Your task
Filtering the records below, copy only those lines that include the word "Applause".

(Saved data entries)
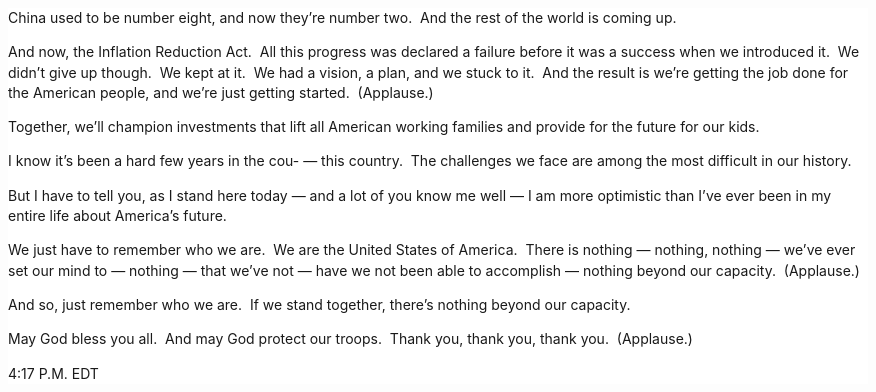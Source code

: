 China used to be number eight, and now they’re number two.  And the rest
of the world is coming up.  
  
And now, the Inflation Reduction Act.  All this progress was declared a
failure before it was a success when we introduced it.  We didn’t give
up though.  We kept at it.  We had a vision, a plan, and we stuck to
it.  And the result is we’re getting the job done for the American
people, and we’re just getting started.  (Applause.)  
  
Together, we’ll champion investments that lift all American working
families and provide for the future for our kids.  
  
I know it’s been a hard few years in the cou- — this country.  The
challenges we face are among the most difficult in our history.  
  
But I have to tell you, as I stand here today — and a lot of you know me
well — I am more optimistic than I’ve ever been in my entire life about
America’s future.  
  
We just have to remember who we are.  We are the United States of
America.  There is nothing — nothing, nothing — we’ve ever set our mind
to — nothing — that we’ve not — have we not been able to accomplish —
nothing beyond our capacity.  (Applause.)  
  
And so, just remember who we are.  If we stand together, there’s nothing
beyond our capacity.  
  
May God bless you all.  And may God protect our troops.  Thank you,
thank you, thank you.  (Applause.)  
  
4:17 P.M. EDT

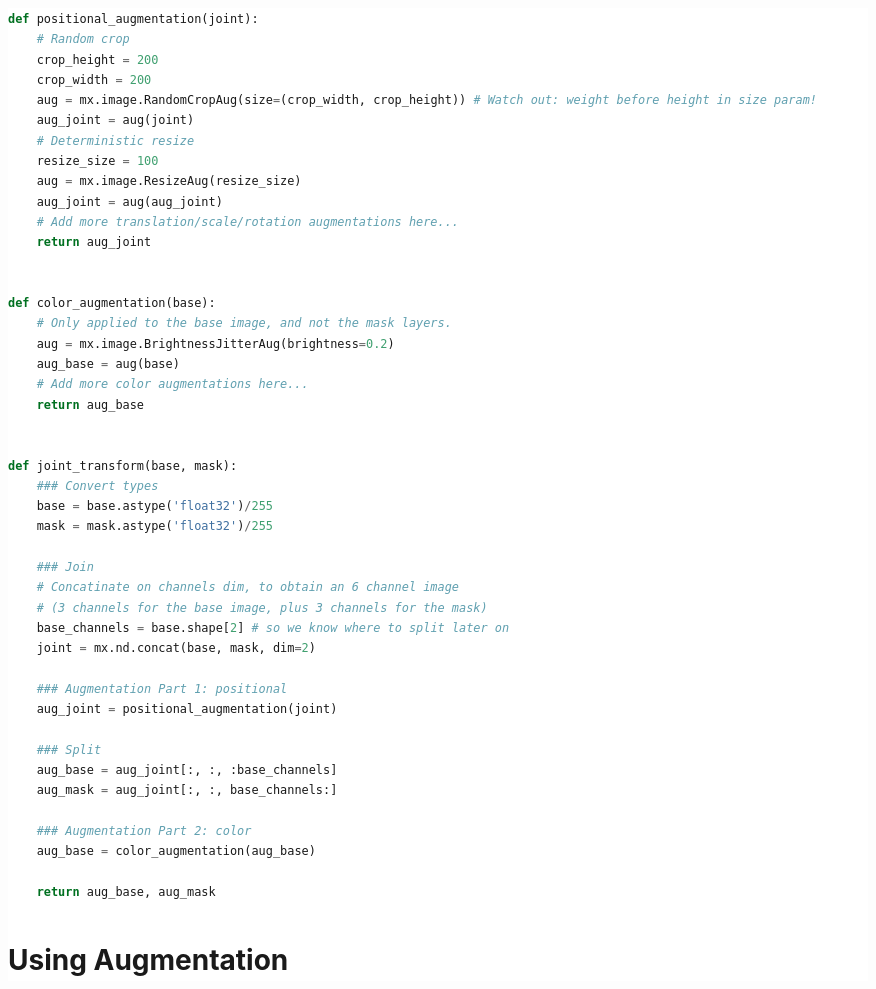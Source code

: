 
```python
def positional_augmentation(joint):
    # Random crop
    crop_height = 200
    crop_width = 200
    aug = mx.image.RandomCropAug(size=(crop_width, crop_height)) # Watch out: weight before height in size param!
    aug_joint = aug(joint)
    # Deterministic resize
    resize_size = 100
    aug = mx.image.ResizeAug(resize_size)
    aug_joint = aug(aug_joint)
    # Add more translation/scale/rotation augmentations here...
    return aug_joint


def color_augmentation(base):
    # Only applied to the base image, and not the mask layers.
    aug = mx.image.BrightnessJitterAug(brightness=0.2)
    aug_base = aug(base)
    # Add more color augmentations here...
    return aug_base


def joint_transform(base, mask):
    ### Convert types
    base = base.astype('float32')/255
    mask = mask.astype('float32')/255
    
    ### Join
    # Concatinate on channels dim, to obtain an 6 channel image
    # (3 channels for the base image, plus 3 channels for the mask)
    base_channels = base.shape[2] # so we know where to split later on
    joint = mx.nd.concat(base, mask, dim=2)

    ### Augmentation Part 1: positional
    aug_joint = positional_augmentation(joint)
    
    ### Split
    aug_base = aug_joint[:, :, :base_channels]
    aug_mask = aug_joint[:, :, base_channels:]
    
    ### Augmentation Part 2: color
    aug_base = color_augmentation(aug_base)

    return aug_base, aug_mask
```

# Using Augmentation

Written answer
people, and we’re just getting started.  (Applause.)  
nothing beyond our capacity.  (Applause.)  
thank you, thank you.  (Applause.)  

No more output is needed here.